Records from a dataset

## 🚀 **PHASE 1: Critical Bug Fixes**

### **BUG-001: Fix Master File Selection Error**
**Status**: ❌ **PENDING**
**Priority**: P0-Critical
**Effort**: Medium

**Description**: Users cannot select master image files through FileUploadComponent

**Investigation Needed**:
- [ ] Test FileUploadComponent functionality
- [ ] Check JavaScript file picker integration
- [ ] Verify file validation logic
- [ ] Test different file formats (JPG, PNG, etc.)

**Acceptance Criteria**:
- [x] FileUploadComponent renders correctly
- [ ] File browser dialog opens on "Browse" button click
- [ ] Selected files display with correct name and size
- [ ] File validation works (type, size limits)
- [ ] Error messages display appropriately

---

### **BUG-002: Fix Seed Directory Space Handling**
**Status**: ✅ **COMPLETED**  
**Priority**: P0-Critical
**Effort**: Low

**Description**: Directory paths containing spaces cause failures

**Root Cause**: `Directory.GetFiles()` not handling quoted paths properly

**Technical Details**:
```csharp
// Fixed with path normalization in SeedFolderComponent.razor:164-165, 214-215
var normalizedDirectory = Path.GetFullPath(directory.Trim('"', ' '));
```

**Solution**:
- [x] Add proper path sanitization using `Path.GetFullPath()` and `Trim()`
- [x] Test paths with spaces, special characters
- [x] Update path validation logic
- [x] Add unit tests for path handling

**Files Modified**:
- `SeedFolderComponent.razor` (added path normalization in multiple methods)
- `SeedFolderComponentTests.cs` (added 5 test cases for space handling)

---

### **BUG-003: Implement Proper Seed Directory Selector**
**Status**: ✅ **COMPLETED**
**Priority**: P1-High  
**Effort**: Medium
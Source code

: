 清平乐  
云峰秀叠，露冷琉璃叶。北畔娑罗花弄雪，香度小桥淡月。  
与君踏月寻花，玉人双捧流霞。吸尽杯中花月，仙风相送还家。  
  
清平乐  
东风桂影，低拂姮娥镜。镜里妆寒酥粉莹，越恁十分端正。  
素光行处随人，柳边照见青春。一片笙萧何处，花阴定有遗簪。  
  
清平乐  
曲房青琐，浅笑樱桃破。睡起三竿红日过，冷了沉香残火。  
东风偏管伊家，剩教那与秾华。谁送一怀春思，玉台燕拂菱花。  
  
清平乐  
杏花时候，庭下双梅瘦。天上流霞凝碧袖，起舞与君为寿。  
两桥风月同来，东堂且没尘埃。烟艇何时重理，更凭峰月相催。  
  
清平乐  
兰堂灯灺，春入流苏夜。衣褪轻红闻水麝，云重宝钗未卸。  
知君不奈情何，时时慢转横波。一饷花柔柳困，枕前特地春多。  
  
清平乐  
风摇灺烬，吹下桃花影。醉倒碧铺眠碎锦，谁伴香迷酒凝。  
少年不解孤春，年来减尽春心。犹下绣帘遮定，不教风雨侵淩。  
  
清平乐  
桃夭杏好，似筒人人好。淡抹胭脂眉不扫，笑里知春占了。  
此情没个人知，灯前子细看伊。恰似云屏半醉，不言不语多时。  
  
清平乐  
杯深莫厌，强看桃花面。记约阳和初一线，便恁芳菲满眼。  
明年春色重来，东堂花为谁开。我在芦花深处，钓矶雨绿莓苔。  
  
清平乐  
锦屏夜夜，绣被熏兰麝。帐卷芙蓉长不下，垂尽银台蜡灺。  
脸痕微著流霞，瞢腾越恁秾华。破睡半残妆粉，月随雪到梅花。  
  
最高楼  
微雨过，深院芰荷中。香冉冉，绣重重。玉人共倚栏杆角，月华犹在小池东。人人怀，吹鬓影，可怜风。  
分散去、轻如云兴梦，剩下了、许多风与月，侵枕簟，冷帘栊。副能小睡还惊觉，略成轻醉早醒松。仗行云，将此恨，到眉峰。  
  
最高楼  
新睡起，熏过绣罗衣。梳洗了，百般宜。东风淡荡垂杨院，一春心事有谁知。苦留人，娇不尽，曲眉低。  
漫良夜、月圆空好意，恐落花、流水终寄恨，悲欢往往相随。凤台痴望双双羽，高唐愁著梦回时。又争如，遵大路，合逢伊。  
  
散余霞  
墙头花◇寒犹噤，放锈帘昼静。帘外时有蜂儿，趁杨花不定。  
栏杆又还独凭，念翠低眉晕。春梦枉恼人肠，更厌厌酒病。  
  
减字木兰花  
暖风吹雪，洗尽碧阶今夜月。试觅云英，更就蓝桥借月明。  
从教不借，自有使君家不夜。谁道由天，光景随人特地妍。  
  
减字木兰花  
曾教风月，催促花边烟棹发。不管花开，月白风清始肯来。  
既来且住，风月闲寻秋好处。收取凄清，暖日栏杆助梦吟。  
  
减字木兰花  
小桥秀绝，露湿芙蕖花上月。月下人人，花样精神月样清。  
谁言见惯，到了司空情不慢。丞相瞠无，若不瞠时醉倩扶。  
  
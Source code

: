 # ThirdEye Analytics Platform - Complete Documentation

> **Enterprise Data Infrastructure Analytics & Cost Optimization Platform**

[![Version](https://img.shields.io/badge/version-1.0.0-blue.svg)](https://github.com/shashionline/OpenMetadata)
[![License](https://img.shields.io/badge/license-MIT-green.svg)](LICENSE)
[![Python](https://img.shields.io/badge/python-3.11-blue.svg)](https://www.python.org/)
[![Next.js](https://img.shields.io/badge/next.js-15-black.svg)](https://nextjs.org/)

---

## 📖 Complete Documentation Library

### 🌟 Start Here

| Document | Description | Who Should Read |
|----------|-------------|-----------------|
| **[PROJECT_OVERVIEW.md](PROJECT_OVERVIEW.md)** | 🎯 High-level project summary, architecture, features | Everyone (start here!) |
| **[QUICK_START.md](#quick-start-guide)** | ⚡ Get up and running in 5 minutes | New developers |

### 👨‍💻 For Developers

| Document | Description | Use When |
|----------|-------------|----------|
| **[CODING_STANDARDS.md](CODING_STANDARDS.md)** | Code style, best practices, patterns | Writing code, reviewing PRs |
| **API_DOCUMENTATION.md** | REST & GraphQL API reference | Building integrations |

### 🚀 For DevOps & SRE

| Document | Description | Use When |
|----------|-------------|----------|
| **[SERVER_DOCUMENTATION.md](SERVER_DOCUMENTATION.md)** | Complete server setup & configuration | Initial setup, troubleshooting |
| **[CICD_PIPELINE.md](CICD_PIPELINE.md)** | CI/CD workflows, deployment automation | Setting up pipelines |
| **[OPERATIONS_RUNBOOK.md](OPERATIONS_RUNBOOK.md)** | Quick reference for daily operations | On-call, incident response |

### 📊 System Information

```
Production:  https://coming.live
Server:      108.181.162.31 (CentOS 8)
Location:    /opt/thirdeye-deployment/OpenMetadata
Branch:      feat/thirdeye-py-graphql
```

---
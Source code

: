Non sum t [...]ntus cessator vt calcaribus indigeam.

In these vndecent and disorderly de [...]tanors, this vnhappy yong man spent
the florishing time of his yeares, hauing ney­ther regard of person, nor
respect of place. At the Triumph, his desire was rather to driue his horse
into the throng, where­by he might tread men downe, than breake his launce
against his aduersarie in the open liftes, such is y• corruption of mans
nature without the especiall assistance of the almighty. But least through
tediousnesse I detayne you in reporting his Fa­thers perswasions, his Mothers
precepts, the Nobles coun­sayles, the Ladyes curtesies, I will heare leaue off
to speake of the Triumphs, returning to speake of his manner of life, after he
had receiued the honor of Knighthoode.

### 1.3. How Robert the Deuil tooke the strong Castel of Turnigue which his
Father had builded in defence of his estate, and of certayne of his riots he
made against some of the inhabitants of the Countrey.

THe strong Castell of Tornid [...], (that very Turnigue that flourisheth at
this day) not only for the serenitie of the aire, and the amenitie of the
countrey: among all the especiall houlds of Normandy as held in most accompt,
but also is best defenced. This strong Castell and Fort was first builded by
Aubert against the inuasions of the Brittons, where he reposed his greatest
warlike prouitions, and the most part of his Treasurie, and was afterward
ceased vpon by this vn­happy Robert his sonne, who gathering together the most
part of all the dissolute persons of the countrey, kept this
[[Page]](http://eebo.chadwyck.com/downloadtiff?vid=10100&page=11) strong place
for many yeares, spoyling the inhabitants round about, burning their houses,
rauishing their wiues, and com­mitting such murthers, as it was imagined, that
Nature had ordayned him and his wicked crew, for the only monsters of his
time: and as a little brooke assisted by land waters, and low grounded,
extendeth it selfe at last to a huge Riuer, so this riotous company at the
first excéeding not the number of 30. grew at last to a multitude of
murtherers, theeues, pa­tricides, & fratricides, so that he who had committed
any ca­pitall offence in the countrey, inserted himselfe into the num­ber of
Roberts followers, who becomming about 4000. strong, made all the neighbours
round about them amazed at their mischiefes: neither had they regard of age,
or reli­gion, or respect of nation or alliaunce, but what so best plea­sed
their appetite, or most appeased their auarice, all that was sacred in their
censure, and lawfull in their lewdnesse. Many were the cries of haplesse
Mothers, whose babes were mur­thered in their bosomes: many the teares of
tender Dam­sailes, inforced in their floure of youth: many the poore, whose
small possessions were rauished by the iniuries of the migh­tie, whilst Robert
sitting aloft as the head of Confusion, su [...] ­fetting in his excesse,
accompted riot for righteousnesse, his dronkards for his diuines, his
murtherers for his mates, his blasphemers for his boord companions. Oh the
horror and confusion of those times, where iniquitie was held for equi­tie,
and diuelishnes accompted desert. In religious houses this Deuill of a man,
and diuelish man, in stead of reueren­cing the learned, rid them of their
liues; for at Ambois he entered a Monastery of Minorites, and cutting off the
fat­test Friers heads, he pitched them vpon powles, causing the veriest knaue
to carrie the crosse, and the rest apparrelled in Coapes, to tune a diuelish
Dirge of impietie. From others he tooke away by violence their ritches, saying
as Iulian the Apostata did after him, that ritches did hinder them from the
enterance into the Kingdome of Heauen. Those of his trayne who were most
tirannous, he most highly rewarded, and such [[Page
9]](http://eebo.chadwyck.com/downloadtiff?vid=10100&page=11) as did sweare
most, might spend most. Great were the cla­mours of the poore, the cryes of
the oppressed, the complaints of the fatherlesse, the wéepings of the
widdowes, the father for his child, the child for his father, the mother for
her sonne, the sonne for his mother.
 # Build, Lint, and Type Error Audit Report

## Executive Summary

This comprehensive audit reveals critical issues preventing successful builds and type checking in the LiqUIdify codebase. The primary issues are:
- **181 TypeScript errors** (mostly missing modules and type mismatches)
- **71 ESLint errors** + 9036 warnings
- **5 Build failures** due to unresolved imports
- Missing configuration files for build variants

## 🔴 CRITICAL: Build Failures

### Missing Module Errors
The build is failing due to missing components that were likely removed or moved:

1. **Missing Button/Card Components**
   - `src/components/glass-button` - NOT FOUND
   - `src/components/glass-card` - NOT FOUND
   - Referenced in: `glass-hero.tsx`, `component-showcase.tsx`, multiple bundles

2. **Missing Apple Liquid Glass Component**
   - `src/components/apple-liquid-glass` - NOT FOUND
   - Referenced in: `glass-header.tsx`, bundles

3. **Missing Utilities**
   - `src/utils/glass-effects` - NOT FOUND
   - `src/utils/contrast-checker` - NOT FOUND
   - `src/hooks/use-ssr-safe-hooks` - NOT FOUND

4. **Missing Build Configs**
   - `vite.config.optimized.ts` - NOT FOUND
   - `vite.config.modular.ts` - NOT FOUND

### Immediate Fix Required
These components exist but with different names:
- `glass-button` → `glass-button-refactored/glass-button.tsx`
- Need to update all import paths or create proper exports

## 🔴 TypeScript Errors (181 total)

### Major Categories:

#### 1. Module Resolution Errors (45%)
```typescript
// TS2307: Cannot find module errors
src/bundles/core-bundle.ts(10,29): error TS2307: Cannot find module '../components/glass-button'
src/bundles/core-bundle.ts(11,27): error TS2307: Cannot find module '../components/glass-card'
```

## ABOUT THIS EXERCISE
Looking at the data above, count the lines that contain the string "deployment" and give only the count.

## TASK ANSWER
2